- _WHAT THE EXERCISE ASKS_
Find the lines below that contain the word "which" and count them. Only the number should be given.

**** SOURCE MATERIAL

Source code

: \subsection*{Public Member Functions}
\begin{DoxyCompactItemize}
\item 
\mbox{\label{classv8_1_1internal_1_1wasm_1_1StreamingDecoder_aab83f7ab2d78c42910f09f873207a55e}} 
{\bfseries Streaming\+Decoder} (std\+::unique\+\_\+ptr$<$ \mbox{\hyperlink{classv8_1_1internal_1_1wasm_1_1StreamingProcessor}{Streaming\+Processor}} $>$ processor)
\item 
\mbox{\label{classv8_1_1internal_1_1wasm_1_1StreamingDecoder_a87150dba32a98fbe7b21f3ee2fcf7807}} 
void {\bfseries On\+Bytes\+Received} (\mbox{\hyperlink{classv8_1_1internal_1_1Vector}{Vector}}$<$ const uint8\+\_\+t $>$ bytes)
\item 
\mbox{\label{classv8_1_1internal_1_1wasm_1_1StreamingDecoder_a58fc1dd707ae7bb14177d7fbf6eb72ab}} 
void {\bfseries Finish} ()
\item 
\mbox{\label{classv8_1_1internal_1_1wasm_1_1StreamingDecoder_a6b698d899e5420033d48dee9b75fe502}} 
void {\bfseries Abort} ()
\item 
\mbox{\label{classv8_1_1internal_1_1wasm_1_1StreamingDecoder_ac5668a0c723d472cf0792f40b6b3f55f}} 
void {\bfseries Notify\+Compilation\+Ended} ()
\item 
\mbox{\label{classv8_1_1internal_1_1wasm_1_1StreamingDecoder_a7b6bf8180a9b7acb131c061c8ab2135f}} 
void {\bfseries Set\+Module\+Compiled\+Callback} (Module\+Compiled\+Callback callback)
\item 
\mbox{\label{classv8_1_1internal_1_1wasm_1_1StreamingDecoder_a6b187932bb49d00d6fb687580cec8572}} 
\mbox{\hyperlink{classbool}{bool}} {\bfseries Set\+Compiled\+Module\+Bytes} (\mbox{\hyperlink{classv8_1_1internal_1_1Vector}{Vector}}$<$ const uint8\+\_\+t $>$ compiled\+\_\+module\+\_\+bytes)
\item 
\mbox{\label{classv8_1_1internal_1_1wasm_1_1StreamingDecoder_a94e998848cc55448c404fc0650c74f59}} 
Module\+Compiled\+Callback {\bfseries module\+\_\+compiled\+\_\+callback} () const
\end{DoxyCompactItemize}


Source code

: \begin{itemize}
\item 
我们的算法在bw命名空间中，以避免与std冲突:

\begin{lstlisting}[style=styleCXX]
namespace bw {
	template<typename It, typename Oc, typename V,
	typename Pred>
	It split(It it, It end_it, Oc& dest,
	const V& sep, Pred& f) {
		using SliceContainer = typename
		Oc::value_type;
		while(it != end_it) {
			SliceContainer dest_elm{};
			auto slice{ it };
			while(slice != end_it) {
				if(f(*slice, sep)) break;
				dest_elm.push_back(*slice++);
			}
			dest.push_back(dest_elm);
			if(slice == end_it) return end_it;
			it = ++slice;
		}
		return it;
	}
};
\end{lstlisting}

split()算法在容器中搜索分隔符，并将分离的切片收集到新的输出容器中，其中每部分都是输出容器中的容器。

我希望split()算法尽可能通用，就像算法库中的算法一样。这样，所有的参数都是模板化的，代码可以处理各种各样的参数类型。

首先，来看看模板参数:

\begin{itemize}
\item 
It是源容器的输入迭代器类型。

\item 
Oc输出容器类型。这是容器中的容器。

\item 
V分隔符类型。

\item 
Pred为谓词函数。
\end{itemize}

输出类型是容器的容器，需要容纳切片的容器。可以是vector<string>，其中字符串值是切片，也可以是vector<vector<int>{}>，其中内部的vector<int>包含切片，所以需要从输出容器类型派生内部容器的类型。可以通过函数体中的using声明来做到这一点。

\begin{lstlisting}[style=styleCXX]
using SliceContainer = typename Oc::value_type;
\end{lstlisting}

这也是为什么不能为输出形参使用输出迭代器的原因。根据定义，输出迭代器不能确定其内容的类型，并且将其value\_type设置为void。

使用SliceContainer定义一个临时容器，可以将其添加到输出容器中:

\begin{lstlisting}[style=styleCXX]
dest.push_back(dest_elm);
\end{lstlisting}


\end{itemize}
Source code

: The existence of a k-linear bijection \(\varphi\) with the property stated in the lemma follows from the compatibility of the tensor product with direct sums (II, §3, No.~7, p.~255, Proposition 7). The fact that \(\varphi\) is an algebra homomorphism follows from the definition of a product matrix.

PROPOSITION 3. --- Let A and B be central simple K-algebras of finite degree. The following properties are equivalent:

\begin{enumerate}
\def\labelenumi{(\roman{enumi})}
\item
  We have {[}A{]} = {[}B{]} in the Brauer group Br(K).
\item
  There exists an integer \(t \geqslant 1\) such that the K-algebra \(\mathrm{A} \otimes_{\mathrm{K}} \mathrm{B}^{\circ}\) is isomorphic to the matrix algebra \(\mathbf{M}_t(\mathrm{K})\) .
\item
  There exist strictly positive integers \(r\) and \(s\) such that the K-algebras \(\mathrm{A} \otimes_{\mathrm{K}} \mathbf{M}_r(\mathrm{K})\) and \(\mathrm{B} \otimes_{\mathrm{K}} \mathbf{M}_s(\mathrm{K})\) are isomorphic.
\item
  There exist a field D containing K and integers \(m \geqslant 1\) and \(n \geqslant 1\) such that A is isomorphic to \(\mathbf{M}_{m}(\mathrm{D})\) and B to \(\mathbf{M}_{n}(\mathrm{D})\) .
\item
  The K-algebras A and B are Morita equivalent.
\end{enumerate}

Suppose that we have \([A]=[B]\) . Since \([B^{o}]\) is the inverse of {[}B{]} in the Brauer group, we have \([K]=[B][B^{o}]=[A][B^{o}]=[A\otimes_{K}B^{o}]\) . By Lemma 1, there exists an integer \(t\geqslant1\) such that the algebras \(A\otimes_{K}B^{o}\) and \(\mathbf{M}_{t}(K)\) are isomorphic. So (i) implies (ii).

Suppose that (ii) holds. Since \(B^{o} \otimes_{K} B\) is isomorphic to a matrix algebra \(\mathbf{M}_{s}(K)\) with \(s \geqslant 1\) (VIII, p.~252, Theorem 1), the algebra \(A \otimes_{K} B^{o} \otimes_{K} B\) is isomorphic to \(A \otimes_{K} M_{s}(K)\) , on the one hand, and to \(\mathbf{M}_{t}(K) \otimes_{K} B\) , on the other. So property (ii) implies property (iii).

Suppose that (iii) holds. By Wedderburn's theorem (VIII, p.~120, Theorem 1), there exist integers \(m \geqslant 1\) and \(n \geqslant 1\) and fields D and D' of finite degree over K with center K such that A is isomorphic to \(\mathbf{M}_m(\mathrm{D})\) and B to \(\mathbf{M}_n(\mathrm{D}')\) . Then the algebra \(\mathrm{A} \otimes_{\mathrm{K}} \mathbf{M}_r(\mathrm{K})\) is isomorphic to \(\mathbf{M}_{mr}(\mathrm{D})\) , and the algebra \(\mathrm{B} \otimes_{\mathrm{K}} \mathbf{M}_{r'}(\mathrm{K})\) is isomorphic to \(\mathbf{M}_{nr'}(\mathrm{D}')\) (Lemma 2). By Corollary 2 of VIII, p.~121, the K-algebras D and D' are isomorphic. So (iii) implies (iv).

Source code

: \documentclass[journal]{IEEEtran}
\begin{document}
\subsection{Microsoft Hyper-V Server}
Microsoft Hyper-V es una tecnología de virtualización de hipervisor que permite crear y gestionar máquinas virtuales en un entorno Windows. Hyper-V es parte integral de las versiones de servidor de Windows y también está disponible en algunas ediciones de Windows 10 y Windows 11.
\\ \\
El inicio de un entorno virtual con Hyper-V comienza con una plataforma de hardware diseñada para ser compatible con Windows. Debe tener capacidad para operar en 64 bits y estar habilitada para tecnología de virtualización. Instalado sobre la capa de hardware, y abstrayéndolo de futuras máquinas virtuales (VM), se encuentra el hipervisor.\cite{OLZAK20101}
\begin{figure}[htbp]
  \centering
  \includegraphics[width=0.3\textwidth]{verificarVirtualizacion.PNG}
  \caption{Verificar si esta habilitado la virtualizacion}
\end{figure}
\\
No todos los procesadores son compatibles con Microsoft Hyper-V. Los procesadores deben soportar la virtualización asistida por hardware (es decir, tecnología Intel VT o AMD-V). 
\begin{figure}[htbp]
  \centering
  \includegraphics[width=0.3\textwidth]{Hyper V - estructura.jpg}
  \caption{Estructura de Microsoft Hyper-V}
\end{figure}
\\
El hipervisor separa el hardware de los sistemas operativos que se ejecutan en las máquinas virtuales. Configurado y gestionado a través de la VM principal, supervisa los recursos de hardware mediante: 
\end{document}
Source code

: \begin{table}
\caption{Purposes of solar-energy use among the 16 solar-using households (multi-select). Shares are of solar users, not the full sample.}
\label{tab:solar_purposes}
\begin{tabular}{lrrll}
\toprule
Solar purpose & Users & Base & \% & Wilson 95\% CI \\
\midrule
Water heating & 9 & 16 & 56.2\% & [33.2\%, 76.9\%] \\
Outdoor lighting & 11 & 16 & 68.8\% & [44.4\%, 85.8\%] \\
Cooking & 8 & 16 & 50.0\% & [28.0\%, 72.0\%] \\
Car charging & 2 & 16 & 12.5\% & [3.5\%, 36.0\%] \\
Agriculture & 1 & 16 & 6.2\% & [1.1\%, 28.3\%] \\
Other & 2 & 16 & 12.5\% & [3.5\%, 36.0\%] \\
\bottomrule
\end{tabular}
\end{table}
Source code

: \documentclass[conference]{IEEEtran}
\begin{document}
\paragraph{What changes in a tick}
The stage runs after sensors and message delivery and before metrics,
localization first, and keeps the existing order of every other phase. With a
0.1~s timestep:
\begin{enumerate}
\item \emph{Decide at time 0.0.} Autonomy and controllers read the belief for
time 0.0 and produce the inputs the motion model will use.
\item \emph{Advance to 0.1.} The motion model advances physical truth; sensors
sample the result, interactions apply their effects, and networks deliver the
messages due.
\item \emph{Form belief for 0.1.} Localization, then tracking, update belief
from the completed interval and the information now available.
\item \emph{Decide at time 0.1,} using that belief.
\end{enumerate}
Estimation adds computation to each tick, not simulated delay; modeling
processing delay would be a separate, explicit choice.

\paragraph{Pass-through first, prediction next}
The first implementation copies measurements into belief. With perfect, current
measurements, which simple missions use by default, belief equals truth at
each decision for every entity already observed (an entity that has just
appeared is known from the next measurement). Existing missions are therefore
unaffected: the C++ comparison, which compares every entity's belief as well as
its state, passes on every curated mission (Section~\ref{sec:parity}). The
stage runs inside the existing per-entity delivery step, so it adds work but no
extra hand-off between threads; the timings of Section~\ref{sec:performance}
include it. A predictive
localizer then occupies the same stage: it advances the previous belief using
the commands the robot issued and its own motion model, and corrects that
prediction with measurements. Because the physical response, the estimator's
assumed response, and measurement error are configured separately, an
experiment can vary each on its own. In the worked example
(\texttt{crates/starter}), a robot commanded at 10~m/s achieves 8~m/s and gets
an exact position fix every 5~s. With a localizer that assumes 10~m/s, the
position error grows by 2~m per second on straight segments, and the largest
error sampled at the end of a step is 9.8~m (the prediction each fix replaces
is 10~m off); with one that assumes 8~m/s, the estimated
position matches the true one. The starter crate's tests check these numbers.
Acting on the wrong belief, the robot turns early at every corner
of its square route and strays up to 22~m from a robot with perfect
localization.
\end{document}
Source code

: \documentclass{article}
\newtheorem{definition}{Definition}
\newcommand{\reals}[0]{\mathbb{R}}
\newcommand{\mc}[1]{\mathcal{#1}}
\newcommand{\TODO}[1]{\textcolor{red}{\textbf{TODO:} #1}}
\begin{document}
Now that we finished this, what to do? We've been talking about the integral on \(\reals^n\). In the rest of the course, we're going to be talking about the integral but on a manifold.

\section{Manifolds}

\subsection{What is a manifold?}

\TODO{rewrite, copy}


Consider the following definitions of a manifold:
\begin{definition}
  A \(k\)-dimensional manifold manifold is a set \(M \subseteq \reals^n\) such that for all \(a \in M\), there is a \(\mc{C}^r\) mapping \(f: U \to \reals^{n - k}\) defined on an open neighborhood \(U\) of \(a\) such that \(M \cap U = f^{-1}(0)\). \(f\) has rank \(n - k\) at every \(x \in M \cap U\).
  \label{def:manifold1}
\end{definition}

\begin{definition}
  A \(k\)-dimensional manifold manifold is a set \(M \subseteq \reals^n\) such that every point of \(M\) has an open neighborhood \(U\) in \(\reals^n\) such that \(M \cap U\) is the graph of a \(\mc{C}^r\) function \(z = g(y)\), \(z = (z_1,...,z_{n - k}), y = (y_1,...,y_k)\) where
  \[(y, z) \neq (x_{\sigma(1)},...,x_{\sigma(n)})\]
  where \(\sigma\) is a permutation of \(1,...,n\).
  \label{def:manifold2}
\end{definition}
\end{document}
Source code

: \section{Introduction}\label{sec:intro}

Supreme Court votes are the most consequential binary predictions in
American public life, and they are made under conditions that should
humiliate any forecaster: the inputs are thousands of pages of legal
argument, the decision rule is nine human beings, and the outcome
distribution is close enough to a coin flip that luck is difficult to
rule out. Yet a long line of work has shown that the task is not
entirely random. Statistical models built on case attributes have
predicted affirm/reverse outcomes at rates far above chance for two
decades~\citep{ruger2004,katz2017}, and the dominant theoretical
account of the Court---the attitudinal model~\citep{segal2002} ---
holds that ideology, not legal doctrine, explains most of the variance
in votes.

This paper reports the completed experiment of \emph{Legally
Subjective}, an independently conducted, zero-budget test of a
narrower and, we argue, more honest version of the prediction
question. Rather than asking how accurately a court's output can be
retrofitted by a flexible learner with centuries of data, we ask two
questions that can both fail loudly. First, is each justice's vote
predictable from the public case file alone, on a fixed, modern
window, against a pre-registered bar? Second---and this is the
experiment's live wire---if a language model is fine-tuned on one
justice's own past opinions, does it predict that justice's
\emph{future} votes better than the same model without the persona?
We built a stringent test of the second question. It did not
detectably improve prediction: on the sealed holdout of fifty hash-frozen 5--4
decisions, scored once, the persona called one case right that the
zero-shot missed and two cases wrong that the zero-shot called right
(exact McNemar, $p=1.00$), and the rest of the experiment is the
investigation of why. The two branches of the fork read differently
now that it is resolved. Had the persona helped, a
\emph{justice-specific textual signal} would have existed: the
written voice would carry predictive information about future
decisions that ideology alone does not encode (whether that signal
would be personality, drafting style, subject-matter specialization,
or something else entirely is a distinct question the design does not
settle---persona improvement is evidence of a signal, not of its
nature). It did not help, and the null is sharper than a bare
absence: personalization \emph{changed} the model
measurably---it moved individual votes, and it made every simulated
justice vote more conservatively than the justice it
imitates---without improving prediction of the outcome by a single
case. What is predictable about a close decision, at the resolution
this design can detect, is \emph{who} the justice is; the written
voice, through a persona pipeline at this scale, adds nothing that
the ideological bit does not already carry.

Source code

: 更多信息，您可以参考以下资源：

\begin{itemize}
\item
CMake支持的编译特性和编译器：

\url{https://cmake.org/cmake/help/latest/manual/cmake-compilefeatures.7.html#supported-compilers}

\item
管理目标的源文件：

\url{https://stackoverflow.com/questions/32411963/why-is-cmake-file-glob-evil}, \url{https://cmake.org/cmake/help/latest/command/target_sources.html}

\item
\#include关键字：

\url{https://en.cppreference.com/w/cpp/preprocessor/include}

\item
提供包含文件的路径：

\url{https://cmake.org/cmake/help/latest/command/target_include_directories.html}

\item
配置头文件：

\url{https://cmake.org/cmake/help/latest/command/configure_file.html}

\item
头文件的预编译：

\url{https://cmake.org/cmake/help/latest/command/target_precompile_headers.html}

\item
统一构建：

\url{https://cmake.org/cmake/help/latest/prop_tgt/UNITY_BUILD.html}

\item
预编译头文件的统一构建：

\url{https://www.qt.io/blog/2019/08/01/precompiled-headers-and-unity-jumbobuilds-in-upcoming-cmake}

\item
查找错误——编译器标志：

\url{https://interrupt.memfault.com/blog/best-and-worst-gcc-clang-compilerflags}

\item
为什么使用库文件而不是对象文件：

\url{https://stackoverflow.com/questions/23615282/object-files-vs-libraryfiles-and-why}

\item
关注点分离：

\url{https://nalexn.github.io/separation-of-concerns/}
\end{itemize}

********

- _ANSWER TO THIS TASK_
2